Moving on to other minerals mined locally, Bell lists corundum and olivine, but says it was copper mining that has the oldest recorded history in Jackson County. And it was Davies, who spotted the mica on the roadway, who was at the center of those efforts. According to Bell, Davies was born in Wales and grew up a miner. He migrated to Pennsylvania where he worked for John D. Gray and Co. of Pittsburgh. During the 1850s, Gray sent Davies to “explore the Southern Appalachians for coal and other minerals.” It was Davies who discovered commercial deposits of coal in East Tennessee, Bell writes, and while visiting Jackson County in 1856, Davies discovered copper and mica and advised Gray to buy local mineral rights. When he was unable to persuade Gray to do so, Davies quit the company and returned to Jackson County and formed a partnership with William H. Bryson, William Coleman, John Walker, William Cowan and William Higdon. According to Bell, the group sought northern capital to open prospects at Cullowhee, Wayehutta, Savannah, Shell Ridge, Poor Ridge and Wolf Creek. The group failed to secure any money, Bell writes, because the state geologist didn’t know about Jackson’s copper deposits and told the potential northern investors who inquired that there was none.

Davies then took ore samples to Raleigh to prove his point, but, as Bell writes, “the Civil War intervened.”

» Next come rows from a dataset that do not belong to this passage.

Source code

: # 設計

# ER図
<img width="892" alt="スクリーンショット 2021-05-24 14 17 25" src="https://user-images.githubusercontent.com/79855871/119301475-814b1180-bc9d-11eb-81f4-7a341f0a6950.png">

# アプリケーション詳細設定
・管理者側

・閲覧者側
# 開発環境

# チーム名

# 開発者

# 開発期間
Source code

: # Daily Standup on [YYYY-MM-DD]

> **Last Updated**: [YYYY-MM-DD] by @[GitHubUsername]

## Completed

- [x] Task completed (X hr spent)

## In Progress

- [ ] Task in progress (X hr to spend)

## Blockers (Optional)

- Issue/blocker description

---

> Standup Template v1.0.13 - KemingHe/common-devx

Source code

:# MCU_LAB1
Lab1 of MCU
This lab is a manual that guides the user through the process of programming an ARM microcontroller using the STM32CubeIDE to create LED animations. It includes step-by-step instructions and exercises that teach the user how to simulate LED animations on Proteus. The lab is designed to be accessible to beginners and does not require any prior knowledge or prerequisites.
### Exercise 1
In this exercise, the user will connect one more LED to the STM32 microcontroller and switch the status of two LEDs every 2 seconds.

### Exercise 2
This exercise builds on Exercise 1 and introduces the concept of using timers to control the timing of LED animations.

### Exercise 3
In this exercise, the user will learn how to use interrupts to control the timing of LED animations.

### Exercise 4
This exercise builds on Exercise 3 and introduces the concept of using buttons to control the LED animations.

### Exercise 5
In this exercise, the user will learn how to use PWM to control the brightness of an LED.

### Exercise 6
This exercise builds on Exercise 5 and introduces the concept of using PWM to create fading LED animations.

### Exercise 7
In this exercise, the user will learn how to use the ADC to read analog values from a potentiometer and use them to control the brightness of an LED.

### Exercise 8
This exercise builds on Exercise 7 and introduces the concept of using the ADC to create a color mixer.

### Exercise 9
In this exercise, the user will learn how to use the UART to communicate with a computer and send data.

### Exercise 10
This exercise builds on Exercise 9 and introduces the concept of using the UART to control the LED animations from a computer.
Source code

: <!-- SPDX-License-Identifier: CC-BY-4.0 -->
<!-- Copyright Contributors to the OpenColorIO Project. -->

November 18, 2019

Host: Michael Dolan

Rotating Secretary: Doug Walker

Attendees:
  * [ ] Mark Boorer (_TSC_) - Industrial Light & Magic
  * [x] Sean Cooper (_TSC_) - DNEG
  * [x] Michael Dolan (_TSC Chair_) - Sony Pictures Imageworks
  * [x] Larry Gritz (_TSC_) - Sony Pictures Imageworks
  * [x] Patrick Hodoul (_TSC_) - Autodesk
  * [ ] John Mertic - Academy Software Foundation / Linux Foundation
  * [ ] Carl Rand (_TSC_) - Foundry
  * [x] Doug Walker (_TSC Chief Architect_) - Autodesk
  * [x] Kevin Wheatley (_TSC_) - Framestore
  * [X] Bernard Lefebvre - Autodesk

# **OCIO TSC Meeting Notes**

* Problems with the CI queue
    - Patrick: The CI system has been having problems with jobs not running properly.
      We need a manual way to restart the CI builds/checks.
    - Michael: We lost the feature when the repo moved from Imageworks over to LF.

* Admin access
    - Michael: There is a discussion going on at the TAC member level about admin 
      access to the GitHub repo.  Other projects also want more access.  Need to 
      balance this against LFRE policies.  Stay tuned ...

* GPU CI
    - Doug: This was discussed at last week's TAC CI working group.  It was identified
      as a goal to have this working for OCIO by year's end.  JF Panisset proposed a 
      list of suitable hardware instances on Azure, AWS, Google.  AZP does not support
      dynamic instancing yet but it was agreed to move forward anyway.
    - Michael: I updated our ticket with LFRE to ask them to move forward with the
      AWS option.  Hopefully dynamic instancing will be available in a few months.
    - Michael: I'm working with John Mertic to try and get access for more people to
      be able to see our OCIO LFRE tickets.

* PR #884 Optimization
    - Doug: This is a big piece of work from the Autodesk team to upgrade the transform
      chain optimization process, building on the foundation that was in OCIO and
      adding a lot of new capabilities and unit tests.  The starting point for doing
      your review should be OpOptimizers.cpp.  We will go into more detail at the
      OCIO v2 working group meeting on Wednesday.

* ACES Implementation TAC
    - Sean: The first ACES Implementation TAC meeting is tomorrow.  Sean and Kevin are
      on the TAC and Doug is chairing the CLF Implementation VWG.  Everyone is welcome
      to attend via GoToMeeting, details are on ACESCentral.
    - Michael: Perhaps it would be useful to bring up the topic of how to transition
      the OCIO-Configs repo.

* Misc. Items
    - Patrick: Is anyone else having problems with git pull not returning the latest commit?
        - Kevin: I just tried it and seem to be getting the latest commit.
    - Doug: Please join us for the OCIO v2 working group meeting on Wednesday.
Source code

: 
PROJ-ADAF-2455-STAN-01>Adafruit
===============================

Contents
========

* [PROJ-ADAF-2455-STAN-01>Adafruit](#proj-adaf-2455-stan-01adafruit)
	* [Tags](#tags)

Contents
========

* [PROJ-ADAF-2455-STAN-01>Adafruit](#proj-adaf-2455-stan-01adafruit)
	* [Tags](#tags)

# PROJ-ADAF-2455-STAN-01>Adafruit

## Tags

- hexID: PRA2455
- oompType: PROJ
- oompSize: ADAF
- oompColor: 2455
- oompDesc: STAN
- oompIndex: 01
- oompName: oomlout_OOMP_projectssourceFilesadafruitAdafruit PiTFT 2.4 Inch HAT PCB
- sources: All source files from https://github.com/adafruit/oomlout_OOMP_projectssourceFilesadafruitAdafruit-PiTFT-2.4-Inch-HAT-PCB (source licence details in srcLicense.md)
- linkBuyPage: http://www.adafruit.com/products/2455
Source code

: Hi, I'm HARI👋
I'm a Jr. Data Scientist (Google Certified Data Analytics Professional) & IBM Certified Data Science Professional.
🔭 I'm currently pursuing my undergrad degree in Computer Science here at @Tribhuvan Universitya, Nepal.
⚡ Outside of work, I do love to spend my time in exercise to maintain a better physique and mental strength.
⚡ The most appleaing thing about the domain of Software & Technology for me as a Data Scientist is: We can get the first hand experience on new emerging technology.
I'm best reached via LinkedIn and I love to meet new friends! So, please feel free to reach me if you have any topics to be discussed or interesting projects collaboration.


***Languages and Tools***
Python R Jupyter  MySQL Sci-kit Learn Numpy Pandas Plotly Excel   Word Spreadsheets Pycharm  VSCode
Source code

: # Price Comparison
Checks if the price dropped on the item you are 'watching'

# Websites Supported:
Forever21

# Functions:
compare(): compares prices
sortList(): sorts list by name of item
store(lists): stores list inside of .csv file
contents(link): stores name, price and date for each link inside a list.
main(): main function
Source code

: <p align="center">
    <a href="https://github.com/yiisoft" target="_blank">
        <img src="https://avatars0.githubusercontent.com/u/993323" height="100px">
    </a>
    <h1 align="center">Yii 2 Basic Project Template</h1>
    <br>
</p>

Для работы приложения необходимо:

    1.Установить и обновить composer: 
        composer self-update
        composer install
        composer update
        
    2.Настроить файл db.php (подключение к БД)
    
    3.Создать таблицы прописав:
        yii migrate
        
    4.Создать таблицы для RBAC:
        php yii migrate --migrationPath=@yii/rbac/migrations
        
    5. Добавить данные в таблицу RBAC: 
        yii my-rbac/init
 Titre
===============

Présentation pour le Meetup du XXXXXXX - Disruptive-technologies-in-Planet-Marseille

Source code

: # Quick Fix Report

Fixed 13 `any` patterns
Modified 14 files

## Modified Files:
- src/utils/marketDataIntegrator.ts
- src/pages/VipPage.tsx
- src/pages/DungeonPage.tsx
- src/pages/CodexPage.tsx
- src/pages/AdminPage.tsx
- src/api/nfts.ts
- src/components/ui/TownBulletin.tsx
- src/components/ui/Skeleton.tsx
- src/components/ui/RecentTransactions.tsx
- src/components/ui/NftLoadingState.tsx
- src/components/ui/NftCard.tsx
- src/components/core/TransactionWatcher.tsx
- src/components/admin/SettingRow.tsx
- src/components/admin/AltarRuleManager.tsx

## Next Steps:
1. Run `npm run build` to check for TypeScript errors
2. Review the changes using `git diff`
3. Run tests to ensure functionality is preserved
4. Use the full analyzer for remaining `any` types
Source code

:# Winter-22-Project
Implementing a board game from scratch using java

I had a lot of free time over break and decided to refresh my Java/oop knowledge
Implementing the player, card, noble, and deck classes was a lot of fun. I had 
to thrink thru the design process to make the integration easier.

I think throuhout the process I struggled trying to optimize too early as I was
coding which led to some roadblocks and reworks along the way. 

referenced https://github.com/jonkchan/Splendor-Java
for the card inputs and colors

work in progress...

Some copper mining occurred before 1900, but most of the ore was extracted between 1909 and 1932, Bell writes. Several efforts were made between the end of the Civil War and 1900, according to Bell, but nothing significant occurred until 1907, when Davies and Thomas A. Cox reopened the Cullowhee mine – the one on Cullowhee Mountain that started this story – and installed a 30-ton smelter, but no copper production was reported, according to Bell. The Cullowhee Mining and Reduction Co. took over in 1909 and sank a 177-foot vertical shaft and a 4,000-foot tunnel along the vein of copper. According to Bell, the ore produced was of poor quality, and the mine closed in 1912.